By JEREMY HAY
THE PRESS DEMOCRAT
Replacing the Coastal Commission’s longtime executive director, Peter Douglas, likely will be a process influenced by intense lobbying over the future of the agency that regulates development on one of the world’s most valuable coastlines.
“The power of money is at work 24 hours a day on the coast,” said Marin County Supervisor Steve Kinsey, who was named a commissioner in May.
Douglas, who has lung cancer, went on medical leave Monday and will resign in November.
His replacement will have to be able to “stand up to the power that money can bring to almost every conversation,” Kinsey said. “There are forces that want to change the direction and there are forces that want to continue the direction.”
The movement Douglas shaped was given early headwind in Sonoma County, where residents fought to preserve access to the coast through the 3,500-acre Sea Ranch development.
Now private property activists are deeply interested in who replaces Douglas, who headed the commission since 1986 and co-authored the 1972 ballot initiative that created it.
“Our outlook is that hopefully things can only get better from here in terms of the treatment of property owners in the coastal zone,” said Paul Beard, an attorney at the Pacific Legal Foundation. He heads the coastal land rights project, that often has battled the commission over private property rights.
“I suspect you’d be hard pressed to find someone that rigid in his views about property and the environment,” Beard said. “That’s where my optimism springs from.”
The foundation represented Gualala residents who fought the coastal commission over the right to hold July 4 fireworks.
Foes of the show said the fireworks disturbed nearby seabirds and the commission agreed, requiring the show’s organizers to get a permit and demonstrate the birds would not be bothered.
More recently, the commission ordered a community of more than 200 mobile homes at Lawson’s Landing in Marin County to be moved within five years, acting on concerns that the homes were damaging sand dunes.

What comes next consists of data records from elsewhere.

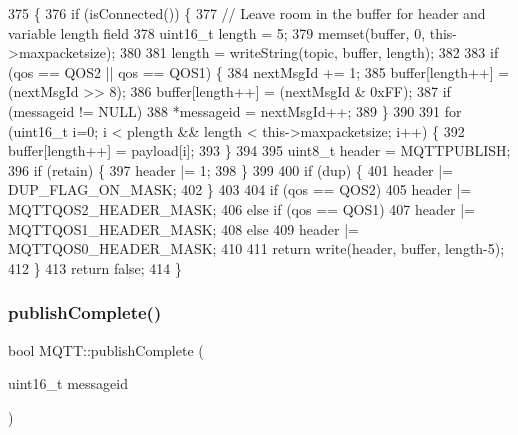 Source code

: \begin{DoxyCode}
375                                                                                                            
                                        \{
376     \textcolor{keywordflow}{if} (isConnected()) \{
377         \textcolor{comment}{// Leave room in the buffer for header and variable length field}
378         uint16\_t length = 5;
379         memset(buffer, 0, this->maxpacketsize);
380 
381         length = writeString(topic, buffer, length);
382 
383         \textcolor{keywordflow}{if} (qos == QOS2 || qos == QOS1) \{
384             nextMsgId += 1;
385             buffer[length++] = (nextMsgId >> 8);
386             buffer[length++] = (nextMsgId & 0xFF);
387             \textcolor{keywordflow}{if} (messageid != NULL)
388                 *messageid = nextMsgId++;
389         \}
390 
391         \textcolor{keywordflow}{for} (uint16\_t i=0; i < plength && length < this->maxpacketsize; i++) \{
392             buffer[length++] = payload[i];
393         \}
394 
395         uint8\_t header = MQTTPUBLISH;
396         \textcolor{keywordflow}{if} (retain) \{
397             header |= 1;
398         \}
399 
400         \textcolor{keywordflow}{if} (dup) \{
401             header |= DUP_FLAG_ON_MASK;
402         \}
403 
404         \textcolor{keywordflow}{if} (qos == QOS2)
405             header |= MQTTQOS2_HEADER_MASK;
406         \textcolor{keywordflow}{else} \textcolor{keywordflow}{if} (qos == QOS1)
407             header |= MQTTQOS1_HEADER_MASK;
408         \textcolor{keywordflow}{else}
409             header |= MQTTQOS0_HEADER_MASK;
410 
411         \textcolor{keywordflow}{return} write(header, buffer, length-5);
412     \}
413     \textcolor{keywordflow}{return} \textcolor{keyword}{false};
414 \}
\end{DoxyCode}
\mbox{\label{class_m_q_t_t_a98364d0b5900925a0466b64b84396b18}} 
\subsubsection{publish\+Complete()}
{\footnotesize\ttfamily bool M\+Q\+T\+T\+::publish\+Complete (\begin{DoxyParamCaption}\item[{uint16\+\_\+t}]{messageid }\end{DoxyParamCaption})\hspace{0.3cm}{\ttfamily [private]}}



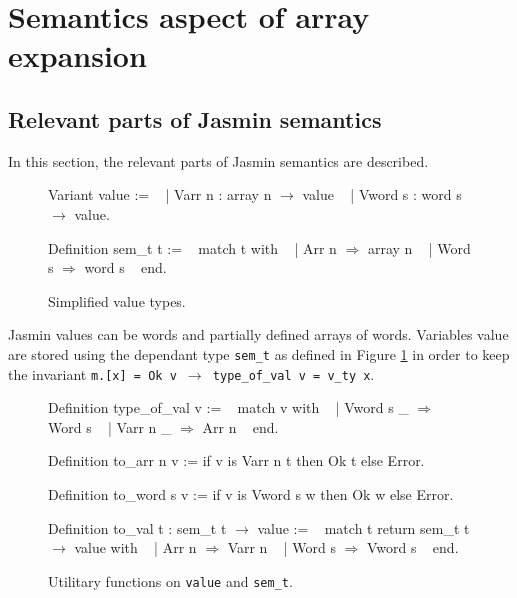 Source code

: \documentclass{article}
\begin{document}
\section{Semantics aspect of array expansion}\label{sec:semantics}

\subsection{Relevant parts of Jasmin semantics}

In this section, the relevant parts of Jasmin semantics are described.

\begin{figure}
\obeylines\obeyspaces\ttfamily%
Variant value :=
~ | Varr  n : array n \(\rightarrow\) value
~ | Vword s : word  s \(\rightarrow\) value.

Definition sem\_t t :=
~ match t with
~ | Arr  n \(\Rightarrow\) array n
~ | Word s \(\Rightarrow\) word  s
~ end.
\normalfont%
\caption{Simplified value types.}\label{fig:val}
\end{figure}

Jasmin values can be words and partially defined arrays of words. Variables value
are stored using the dependant type \texttt{sem\_t} as defined in Figure
\ref{fig:val} in order to keep the invariant
\texttt{m.[x] = Ok v \(\rightarrow\) type\_of\_val v = v\_ty x}.

\begin{figure}
\obeylines\obeyspaces\ttfamily%
Definition type\_of\_val v :=
~ match v with
~ | Vword s \_ \(\Rightarrow\) Word s
~ | Varr  n \_ \(\Rightarrow\) Arr  n
~ end.

Definition to\_arr  n v := if v is Varr  n t then Ok t else Error.

Definition to\_word s v := if v is Vword s w then Ok w else Error.

Definition to\_val t : sem\_t t \(\rightarrow\) value :=
~ match t return sem\_t t \(\rightarrow\) value with
~ | Arr  n \(\Rightarrow\) Varr  n
~ | Word s \(\Rightarrow\) Vword s
~ end.
\normalfont%
\caption{Utilitary functions on \texttt{value} and \texttt{sem\_t}.}
\end{figure}

\medskip
\end{document}

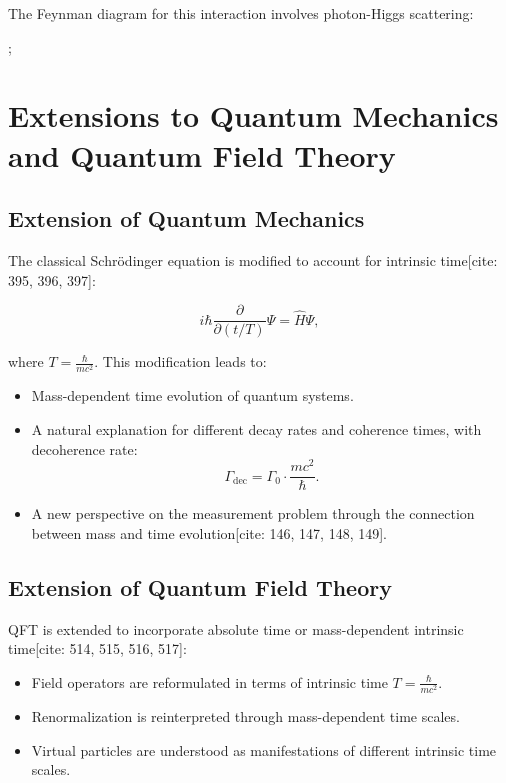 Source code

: \documentclass[a4paper,12pt]{article}
\theoremstyle{definition}
\theoremstyle{remark}
\begin{document}
	The Feynman diagram for this interaction involves photon-Higgs scattering:
	
	\begin{center}
		;
	\end{center}
	
	\section{Extensions to Quantum Mechanics and Quantum Field Theory}
	
	\subsection{Extension of Quantum Mechanics}
	
	The classical Schrödinger equation is modified to account for intrinsic time[cite: 395, 396, 397]:
	
	\begin{equation}
		i\hbar \frac{\partial}{\partial (t/T)} \Psi = \hat{H} \Psi,
	\end{equation}
	
	where \( T = \frac{\hbar}{m c^2} \). This modification leads to:
	
	\begin{itemize}
		\item Mass-dependent time evolution of quantum systems.
		\item A natural explanation for different decay rates and coherence times, with decoherence rate:
		\begin{equation}
			\Gamma_{\text{dec}} = \Gamma_0 \cdot \frac{m c^2}{\hbar}.
		\end{equation}
		\item A new perspective on the measurement problem through the connection between mass and time evolution[cite: 146, 147, 148, 149].
	\end{itemize}
	
	\subsection{Extension of Quantum Field Theory}
	
	QFT is extended to incorporate absolute time or mass-dependent intrinsic time[cite: 514, 515, 516, 517]:
	
	\begin{itemize}
		\item Field operators are reformulated in terms of intrinsic time \( T = \frac{\hbar}{m c^2} \).
		\item Renormalization is reinterpreted through mass-dependent time scales.
		\item Virtual particles are understood as manifestations of different intrinsic time scales.
	\end{itemize}
	
\end{document}
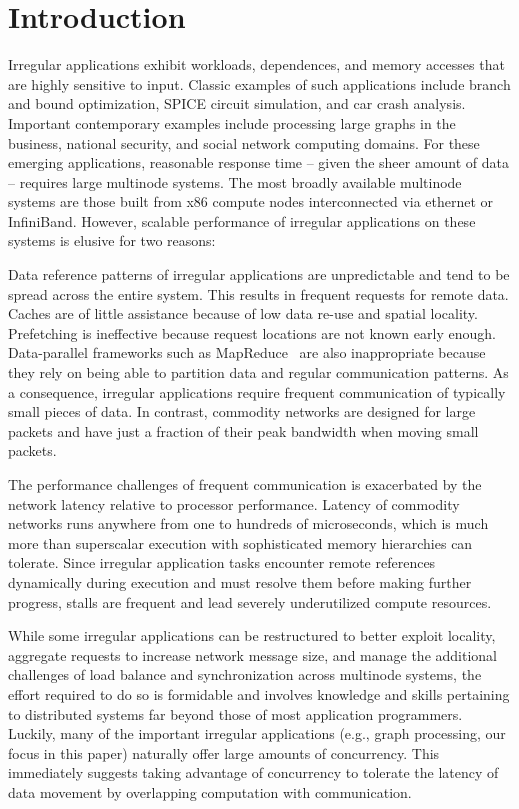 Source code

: \section{Introduction} \label{sec:intro}

Irregular applications exhibit workloads, dependences, and memory accesses
that are highly sensitive to input. Classic examples of such applications
include branch and bound optimization, SPICE circuit simulation, and car crash
analysis. Important contemporary examples include processing large graphs in
the business, national security, and social network computing domains. For
these emerging applications, reasonable response time -- given the sheer
amount of data -- requires large multinode systems. The most broadly available
multinode systems are those built from x86 compute nodes interconnected via
ethernet or InfiniBand. However, scalable performance of irregular
applications on these systems is elusive for two reasons:

 Data reference
patterns of irregular applications are unpredictable and tend to be spread
across the entire system. This results in frequent requests for remote data.
Caches are of little assistance because of low data re-use and spatial
locality. Prefetching is ineffective because request locations are not known
early enough. Data-parallel frameworks such as
MapReduce~\cite{mapreduce:osdi04} are also inappropriate because they rely on
being able to partition data and regular communication patterns. As a
consequence, irregular applications require frequent communication of
typically small pieces of data. In contrast, commodity networks are designed
for large packets and have just a fraction of their peak bandwidth when moving
small packets.

 The performance challenges
of frequent communication is exacerbated by the network latency relative to
processor performance. Latency of commodity networks runs anywhere from one to
hundreds of microseconds, which is much more than superscalar execution with
sophisticated memory hierarchies can tolerate. Since irregular application
tasks encounter remote references dynamically during execution and must
resolve them before making further progress, stalls are frequent and lead
severely underutilized compute resources.

While some irregular applications can be restructured to better exploit
locality, aggregate requests to increase network message size, and manage the
additional challenges of load balance and synchronization across multinode
systems, the effort required to do so is formidable and involves knowledge and
skills pertaining to distributed systems far beyond those of most application
programmers. Luckily, many of the important irregular applications (e.g.,
graph processing, our focus in this paper) naturally offer large amounts of
concurrency. This immediately suggests taking advantage of concurrency to
tolerate the latency of data movement by overlapping computation with
communication.

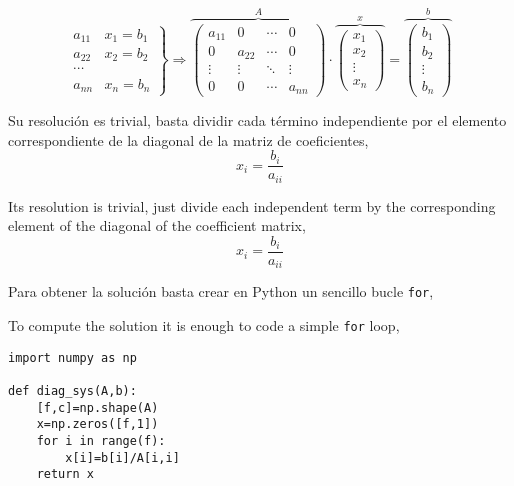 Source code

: \begin{equation*}
\left. \begin{aligned}
a_{11}&x_1=b_1\\
a_{22}&x_2=b_2\\
\cdots & \\
a_{nn}&x_n=b_n
\end{aligned}\right\} \Rightarrow	\overbrace{\begin{pmatrix}
a_{11}& 0& \cdots & 0\\
0& a_{22}& \cdots & 0\\
\vdots & \vdots & \ddots & \vdots\\
0& 0& \cdots & a_{nn}
\end{pmatrix}}^A \cdot \overbrace{\begin{pmatrix}
x_1\\
x_2\\
\vdots \\
x_n
\end{pmatrix}}^x=\overbrace{\begin{pmatrix}
b_1\\
b_2\\
\vdots \\
b_n
\end{pmatrix}}^b
\end{equation*}

\begin{paracol}{2}
Su resolución es trivial, basta dividir cada término independiente por el elemento correspondiente de la diagonal de la matriz de coeficientes,
\begin{equation*}
x_i=\frac{b_i}{a_{ii}}
\end{equation*}

\switchcolumn
Its resolution is trivial, just divide each independent term by the corresponding element of the diagonal of the coefficient matrix,
\begin{equation*}
x_i=\frac{b_i}{a_{ii}}
\end{equation*}

\switchcolumn
Para obtener la solución basta crear en Python un sencillo bucle \texttt{for},

\switchcolumn
To compute the solution it is enough to code a simple \texttt{for} loop,
\end{paracol}

\begin{verbatim}
import numpy as np

def diag_sys(A,b):
    [f,c]=np.shape(A)
    x=np.zeros([f,1])
    for i in range(f):
        x[i]=b[i]/A[i,i]
    return x
\end{verbatim}


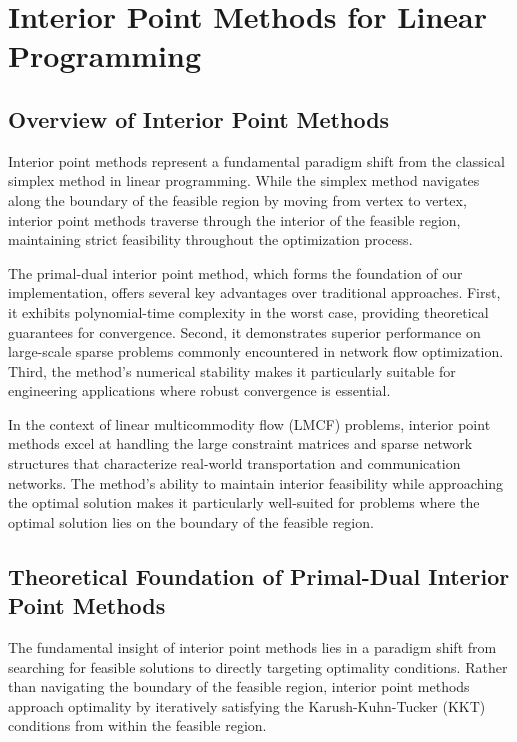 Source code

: 
\section{Interior Point Methods for Linear Programming}

\subsection{Overview of Interior Point Methods}

Interior point methods represent a fundamental paradigm shift from the classical simplex method in linear programming. While the simplex method navigates along the boundary of the feasible region by moving from vertex to vertex, interior point methods traverse through the interior of the feasible region, maintaining strict feasibility throughout the optimization process.

The primal-dual interior point method, which forms the foundation of our implementation, offers several key advantages over traditional approaches. First, it exhibits polynomial-time complexity in the worst case, providing theoretical guarantees for convergence. Second, it demonstrates superior performance on large-scale sparse problems commonly encountered in network flow optimization. Third, the method's numerical stability makes it particularly suitable for engineering applications where robust convergence is essential.

In the context of linear multicommodity flow (LMCF) problems, interior point methods excel at handling the large constraint matrices and sparse network structures that characterize real-world transportation and communication networks. The method's ability to maintain interior feasibility while approaching the optimal solution makes it particularly well-suited for problems where the optimal solution lies on the boundary of the feasible region.

\subsection{Theoretical Foundation of Primal-Dual Interior Point Methods}

The fundamental insight of interior point methods lies in a paradigm shift from searching for feasible solutions to directly targeting optimality conditions. Rather than navigating the boundary of the feasible region, interior point methods approach optimality by iteratively satisfying the Karush-Kuhn-Tucker (KKT) conditions from within the feasible region.

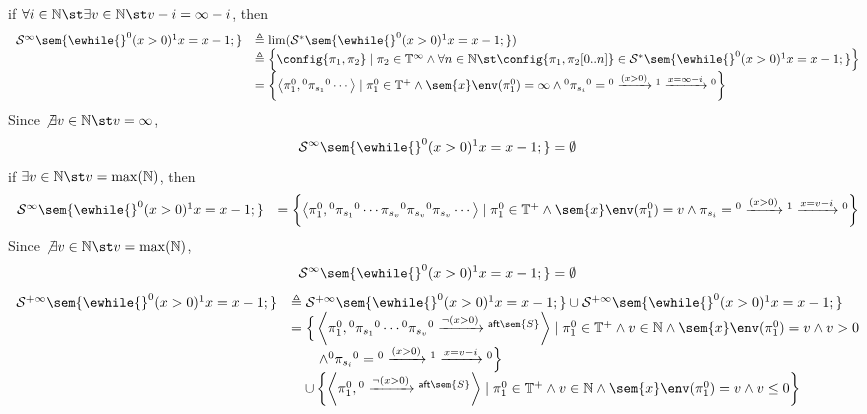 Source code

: \begin{example}
\[ \]
  if $\forall i \in \mathbb{N} \st \exists v \in \mathbb{N} \st 
  v - i = \infty - i$, then
 \[
 \begin{array}{ll}
  \mathcal{S}^{\infty}\sem{\ewhile {}^0 (x > 0) {}^1 x = x - 1;} 
  & \triangleq \lim(\mathcal{S}^*\sem{\ewhile {}^0 (x > 0) {}^1 x = x - 1;}) 
  \\
  & \triangleq \left\{ \config{\pi_1, \pi_2} \mid 
  \pi_2 \in \mathbb{T}^{\infty} \land \forall n \in \mathbb{N} \st \config{\pi_1, \pi_2[0..n]}\in \mathcal{S}^{*}\sem{\ewhile {}^0 (x > 0) {}^1 x = x - 1;}
  \right\}
  \\
  & = \left\{ \left< \pi_1^0, {}^0 \pi_{s_1} {}^0 \cdots \right>
 \mid \pi_1^0 \in \mathbb{T^{+}} \land
 \sem{x}\env(\pi_1^0) = \infty
 \land
 {}^0 \pi_{s_i} {}^0 = {}^0 \xrightarrow{(x > 0)} {}^1 \xrightarrow{x = \infty - i} {}^0
 \right\}
 \end{array}
 \]
  Since $\not\exists v \in \mathbb{N} \st v = \infty$, 
 \[
   \mathcal{S}^{\infty}
   \sem{\ewhile {}^0 (x > 0) {}^1 x = x - 1;}
   = \emptyset
 \]
 if $\exists v \in \mathbb{N} \st v = \max(\mathbb{N})$, then
  \[
 \begin{array}{ll}
  \mathcal{S}^{\infty}\sem{\ewhile {}^0 (x > 0) {}^1 x = x - 1;}
  &  = \left\{ \left< \pi_1^0, {}^0 \pi_{s_1} {}^0 \cdots \pi_{s_{v}} {}^0 \pi_{s_{v}} {}^0 \pi_{s_{v}} \cdots \right>
 \mid \pi_1^0 \in \mathbb{T^{+}} \land
 \sem{x}\env(\pi_1^0) = v
 \land
\pi_{s_i} = {}^0 \xrightarrow{(x > 0)} {}^1 \xrightarrow{x = v - i} {}^0
 \right\}
 \end{array}
 \]
 Since $\not\exists v \in \mathbb{N} \st v = \max(\mathbb{N})$, 
 \[
   \mathcal{S}^{\infty}\sem{\ewhile {}^0 (x > 0) {}^1 x = x - 1;}
   = \emptyset
 \]
  \[
 \begin{array}{ll}
  \mathcal{S}^{+\infty}\sem{\ewhile {}^0 (x > 0) {}^1 x = x - 1;} 
 &  \triangleq \mathcal{S}^{+\infty}\sem{\ewhile {}^0 (x > 0) {}^1 x = x - 1;} 
  \cup
  \mathcal{S}^{+\infty}\sem{\ewhile {}^0 (x > 0) {}^1 x = x - 1;}
  \\
   & = \Big\{ \left< \pi_1^0, {}^0 \pi_{s_1} {}^0 \cdots {}^0 \pi_{s_v} {}^0 \xrightarrow{\neg(x > 0)} {}^{\mathsf{aft}\sem{S}}\right>
 \mid \pi_1^0 \in \mathbb{T^{+}} \land v \in \mathbb{N} \land
 \sem{x}\env(\pi_1^0) = v
 \land v > 0  \\
 & \qquad \land
 {}^0 \pi_{s_i} {}^0 = {}^0 \xrightarrow{(x > 0)} {}^1 \xrightarrow{x = v - i} {}^0
 \Big\}
   \\ & \quad \cup 
 \left\{ \left< \pi_1^0, {}^0 \xrightarrow{\neg(x > 0)} {}^{\mathsf{aft}\sem{S}} \right> 
 \mid \pi_1^0 \in \mathbb{T^{+}} \land v \in \mathbb{N} \land
  \sem{x}\env(\pi_1^0) = v
 \land v \leq 0 \right\}
 \end{array}
 \]
 \end{example}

Kinsey voted against the order.
Those are North Coast examples of the commission’s influence on coastal activity, extending to several contentious development restrictions on the central and Southern California coasts, achieved during Douglas’s tenure.
“He had a whole lot to do with the success of demanding public access,” said Bill Kortum, a veteran Sonoma County environmental activist. “Whether you’re a movie actor applying or a mucky muck, he held the ground.”
The Gualala ruling was upheld in state appeals court, one of thousands of court cases that sprang from contested commission orders.
“A number of those court decisions had the effect of expanding the authority of the commission,” said former Sonoma County Supervisor Mike Reilly, who was a commissioner from 1997 to 2011.
For opponents like Beard, the commission has become an agency that consistently over-reaches.
For supporters, it plays a vital role in ensuring coastal access at developments like Sea Ranch and protecting delicate coastal habitats from over-development.
Douglas has said he hopes commissioners will select as his replacement his senior deputy, Charles Lester, who is now interim executive director.
Lester is a “credible candidate with exceptional skills,”said Kinsey.
But, Kinsey said he thinks a broader search should be conducted.
“The commission should really strongly consider opening the door to see who else has the vsision, the passion and the unique skills to lead us,” Kinsey said.
“There will be a whole lot of pressure” on the commissioners, said Kortum.